The bill states Manuelito was a chief before and after the Long Walk to Fort Sumner and was among the leaders who negotiated for the Navajo people to return to their homeland. Manuelito is also regarded for valuing education, and the tribe has implemented a scholarship program named in his honor, according to the bill.
"He saw a path forward for the Navajo people," Tsosie said.
The bill was assigned to the Naa'bik'íyáti' Committee, where final authority rests.
Jared Touchin, spokesman for the Office of the Speaker, said the bill will be listed on the proposed agenda when the committee meets on Thursday.
Emilee Cantrell, spokesperson with the New Mexico Department of Transportation, said the state transportation commission names roads.

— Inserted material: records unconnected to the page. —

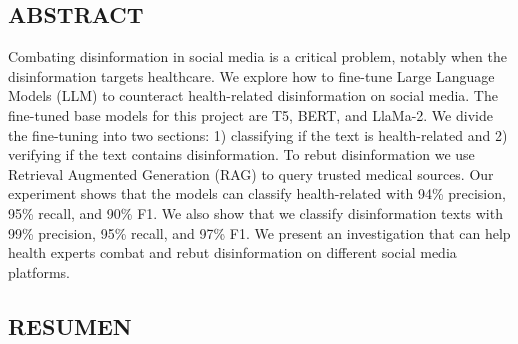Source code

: 



\vspace*{0.5in}
\begin{center}
\section*{ABSTRACT}
\end{center}

\noindent
Combating disinformation in social media is a critical problem, notably when the disinformation targets healthcare. We explore how to fine-tune Large Language Models (LLM) to counteract health-related disinformation on social media. The fine-tuned base models for this project are T5, BERT, and LlaMa-2. We divide the fine-tuning into two sections: 1) classifying if the text is health-related and 2) verifying if the text contains disinformation. To rebut disinformation we use Retrieval Augmented Generation (RAG) to query trusted medical sources. Our experiment shows that the models can classify health-related with 94\% precision, 95\% recall, and 90\% F1. We also show that we classify disinformation texts with 99\% precision, 95\% recall, and 97\% F1. We present an investigation that can help health experts combat and rebut disinformation on different social media platforms.






\newpage





\vspace*{0.5in}
\begin{center}
\section*{RESUMEN}
\end{center}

In the commission's policy for designations and dedications, the commission considers written requests for such action when it is intended as a memorial to an event, person, person of historical significance, or to honor a person of national respect.
The policy also states commissioners can consider requests submitted by local government entities to designate buildings, bridges, interchanges, highways, transportation facilities or other structures.
Olin Kieyoomia is a seventh-generation grandson of Manuelito.
"I think the name Manuelito should be spread to educate the people who use (highway) 491," Kieyoomia said adding the highway is visible from his residence in Tohatchi.
He said Manuelito is known in the community because one of his wives, Asdáá Tl'ógi, also known as Juanita, was from Tohatchi, and clan relations to the leader are within the community and in the areas of Coyote Canyon and Mexican Springs.
Noel Lyn Smith covers the Navajo Nation for The Daily Times. She can be reached at 505-564-4636.
Manuelito was born into the Bit'ahnii (Folded Arms People) clan in 1818 near Bears Ears in Utah.
He was known to have participated in battles against the Mexicans and resisted the occupation of American settlers.
In 1866, Manuelito surrendered and was interred at Bosque Redondo, an interment camp near Fort Sumner.
Manuelito was among the Navajo leaders who sign the last treaty between the tribe and the United States on June 1, 1868.
After returning to his homeland, Manuelito was sought out by government officials to make trips to Washington, D.C., to meet with presidents and address issues facing the Navajo people.
He died in 1894 from alcoholism and pneumonia.